# Exercise data:
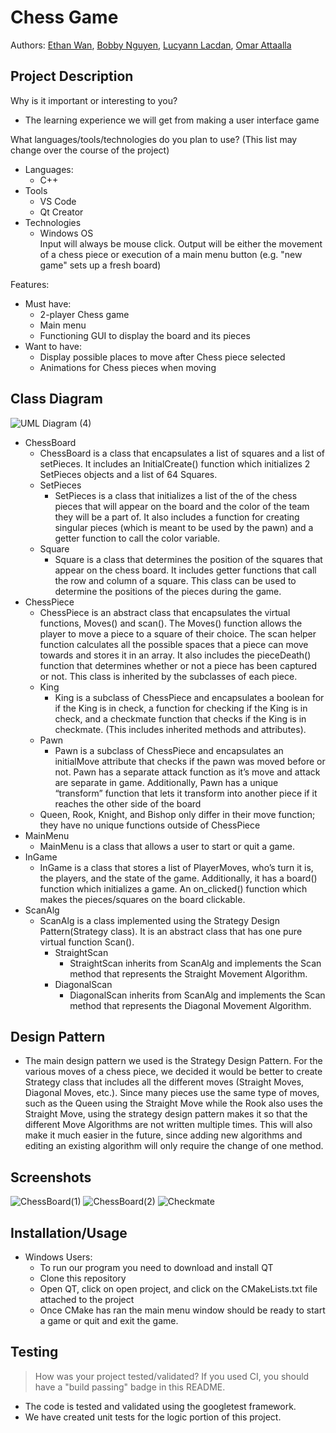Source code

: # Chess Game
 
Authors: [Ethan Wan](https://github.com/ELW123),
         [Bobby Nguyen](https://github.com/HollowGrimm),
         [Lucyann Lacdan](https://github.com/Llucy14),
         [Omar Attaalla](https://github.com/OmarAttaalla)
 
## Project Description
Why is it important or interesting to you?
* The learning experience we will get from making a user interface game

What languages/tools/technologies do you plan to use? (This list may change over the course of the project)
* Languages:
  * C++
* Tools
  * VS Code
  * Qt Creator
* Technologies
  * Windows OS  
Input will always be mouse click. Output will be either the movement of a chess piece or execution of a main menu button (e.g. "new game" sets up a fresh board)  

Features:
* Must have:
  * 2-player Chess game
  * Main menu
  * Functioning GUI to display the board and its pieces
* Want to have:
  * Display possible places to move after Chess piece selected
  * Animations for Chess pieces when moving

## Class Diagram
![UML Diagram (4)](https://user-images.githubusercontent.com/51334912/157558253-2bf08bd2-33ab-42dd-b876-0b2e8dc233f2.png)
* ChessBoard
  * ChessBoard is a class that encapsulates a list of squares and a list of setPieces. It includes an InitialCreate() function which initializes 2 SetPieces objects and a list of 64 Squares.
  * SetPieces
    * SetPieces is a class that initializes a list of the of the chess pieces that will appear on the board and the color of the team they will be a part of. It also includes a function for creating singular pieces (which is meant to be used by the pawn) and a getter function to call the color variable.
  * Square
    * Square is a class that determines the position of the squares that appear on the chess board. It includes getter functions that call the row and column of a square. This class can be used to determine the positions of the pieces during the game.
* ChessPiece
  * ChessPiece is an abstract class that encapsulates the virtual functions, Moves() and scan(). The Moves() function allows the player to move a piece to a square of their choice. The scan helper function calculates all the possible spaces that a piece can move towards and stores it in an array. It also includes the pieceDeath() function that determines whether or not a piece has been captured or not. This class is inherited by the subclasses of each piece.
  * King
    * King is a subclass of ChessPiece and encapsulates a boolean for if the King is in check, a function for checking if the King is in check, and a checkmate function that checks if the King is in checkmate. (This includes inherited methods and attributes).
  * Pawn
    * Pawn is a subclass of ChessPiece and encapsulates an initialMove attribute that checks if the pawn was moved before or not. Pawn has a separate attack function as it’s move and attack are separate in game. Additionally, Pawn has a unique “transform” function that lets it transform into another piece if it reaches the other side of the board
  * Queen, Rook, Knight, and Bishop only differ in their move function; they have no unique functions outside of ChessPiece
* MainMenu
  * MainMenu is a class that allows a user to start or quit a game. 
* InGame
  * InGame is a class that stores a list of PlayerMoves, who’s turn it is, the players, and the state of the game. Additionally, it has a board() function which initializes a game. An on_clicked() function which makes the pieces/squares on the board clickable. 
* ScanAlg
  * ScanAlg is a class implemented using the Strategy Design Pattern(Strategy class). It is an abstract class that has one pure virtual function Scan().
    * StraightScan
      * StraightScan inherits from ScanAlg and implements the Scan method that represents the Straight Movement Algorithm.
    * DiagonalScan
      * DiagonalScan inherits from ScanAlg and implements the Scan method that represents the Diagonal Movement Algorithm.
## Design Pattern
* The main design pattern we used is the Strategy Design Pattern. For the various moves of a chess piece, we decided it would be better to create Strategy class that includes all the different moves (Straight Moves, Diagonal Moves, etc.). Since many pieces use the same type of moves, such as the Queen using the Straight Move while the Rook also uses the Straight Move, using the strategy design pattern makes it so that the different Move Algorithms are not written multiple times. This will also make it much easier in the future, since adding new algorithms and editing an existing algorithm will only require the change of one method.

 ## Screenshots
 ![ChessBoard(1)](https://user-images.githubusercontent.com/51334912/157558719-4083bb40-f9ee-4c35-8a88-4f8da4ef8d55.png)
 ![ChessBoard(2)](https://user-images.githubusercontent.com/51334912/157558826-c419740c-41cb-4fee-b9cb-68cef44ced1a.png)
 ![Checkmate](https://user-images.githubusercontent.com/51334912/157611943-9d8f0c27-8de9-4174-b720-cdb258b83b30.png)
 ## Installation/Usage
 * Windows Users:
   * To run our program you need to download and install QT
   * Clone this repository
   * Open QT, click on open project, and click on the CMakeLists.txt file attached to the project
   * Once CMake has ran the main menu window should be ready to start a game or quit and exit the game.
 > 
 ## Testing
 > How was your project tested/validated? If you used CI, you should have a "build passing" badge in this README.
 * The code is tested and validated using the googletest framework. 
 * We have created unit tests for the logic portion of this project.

--

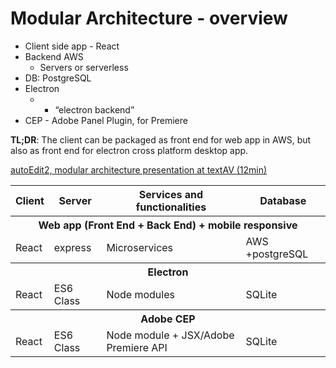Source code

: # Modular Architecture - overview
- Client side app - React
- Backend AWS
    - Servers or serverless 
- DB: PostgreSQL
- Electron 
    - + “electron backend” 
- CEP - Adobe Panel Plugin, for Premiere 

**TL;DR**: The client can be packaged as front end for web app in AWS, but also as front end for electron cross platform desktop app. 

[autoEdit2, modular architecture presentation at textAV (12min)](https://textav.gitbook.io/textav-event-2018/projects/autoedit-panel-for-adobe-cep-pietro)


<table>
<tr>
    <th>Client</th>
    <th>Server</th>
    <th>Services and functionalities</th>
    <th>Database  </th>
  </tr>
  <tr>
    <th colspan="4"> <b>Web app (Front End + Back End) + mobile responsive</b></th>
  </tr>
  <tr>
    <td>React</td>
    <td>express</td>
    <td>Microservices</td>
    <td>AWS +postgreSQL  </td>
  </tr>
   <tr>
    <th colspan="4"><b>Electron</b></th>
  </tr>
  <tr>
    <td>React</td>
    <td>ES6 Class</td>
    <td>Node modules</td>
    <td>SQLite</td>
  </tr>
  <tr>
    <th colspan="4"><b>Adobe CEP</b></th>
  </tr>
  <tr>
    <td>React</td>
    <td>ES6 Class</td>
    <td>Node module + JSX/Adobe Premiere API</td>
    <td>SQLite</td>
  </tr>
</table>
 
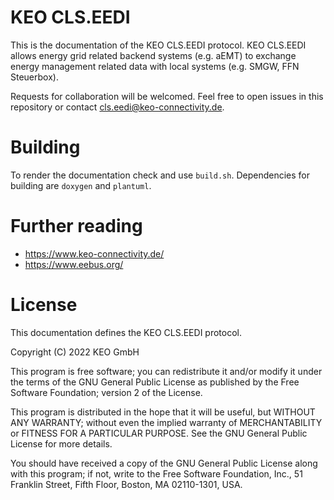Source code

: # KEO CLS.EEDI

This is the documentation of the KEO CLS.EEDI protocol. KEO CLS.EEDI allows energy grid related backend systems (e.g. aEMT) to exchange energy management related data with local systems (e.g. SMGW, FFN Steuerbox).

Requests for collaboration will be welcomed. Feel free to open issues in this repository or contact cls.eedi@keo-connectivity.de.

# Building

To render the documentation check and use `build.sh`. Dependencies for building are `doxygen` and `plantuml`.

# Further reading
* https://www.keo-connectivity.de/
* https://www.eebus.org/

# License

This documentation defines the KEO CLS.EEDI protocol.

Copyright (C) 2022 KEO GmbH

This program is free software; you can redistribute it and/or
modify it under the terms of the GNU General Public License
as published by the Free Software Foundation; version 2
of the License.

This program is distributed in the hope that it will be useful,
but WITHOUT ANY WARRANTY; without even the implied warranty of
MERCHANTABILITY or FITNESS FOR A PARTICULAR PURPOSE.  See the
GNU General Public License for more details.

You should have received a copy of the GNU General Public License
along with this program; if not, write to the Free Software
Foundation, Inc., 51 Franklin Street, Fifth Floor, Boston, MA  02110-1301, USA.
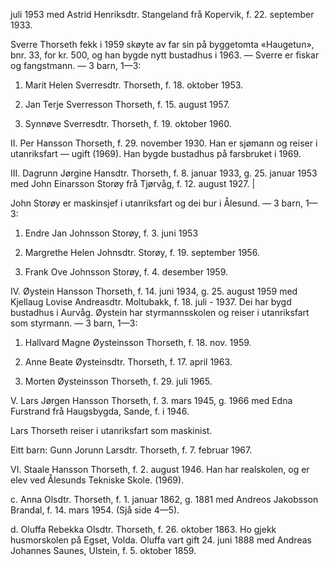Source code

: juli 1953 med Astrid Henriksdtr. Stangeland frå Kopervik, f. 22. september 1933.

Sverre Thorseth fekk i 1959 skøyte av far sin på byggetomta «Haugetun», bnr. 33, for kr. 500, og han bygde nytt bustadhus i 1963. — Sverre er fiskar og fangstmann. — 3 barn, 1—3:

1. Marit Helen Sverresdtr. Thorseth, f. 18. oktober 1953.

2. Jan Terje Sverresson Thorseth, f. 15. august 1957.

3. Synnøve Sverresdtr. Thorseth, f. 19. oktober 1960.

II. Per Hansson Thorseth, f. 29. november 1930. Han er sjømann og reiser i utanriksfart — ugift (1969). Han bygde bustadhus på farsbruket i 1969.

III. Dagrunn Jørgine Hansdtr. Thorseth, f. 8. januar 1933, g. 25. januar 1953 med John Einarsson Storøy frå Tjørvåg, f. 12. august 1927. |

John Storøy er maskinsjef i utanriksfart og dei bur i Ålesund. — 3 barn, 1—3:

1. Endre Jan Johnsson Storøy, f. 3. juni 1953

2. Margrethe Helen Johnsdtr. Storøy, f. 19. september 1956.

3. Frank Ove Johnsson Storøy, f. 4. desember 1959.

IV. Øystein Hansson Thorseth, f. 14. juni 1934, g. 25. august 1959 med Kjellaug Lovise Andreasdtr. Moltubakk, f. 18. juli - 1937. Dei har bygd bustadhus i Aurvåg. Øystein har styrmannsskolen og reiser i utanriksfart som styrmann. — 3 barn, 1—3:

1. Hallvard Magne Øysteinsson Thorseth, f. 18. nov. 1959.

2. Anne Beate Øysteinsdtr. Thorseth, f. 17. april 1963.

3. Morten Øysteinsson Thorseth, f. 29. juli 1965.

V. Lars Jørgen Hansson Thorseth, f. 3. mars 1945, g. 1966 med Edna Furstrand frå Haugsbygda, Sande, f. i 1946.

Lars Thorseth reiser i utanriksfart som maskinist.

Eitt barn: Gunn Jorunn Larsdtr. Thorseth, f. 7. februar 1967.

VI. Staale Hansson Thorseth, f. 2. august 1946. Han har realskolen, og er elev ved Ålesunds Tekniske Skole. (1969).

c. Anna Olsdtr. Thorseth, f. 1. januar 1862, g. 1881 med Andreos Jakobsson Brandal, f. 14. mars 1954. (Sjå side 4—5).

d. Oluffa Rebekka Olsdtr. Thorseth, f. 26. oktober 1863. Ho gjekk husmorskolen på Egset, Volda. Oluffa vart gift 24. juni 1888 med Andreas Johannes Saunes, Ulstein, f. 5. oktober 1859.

---

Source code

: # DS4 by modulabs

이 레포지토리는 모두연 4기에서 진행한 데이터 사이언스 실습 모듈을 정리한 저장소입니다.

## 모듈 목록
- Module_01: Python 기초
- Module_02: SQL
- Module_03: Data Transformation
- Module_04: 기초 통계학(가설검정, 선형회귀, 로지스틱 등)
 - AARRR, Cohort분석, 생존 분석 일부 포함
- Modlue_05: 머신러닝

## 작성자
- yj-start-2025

# Directions for this task:
Among the records above, count the lines that include the word "inherited" and state the number by itself.

# Completed exercise:
2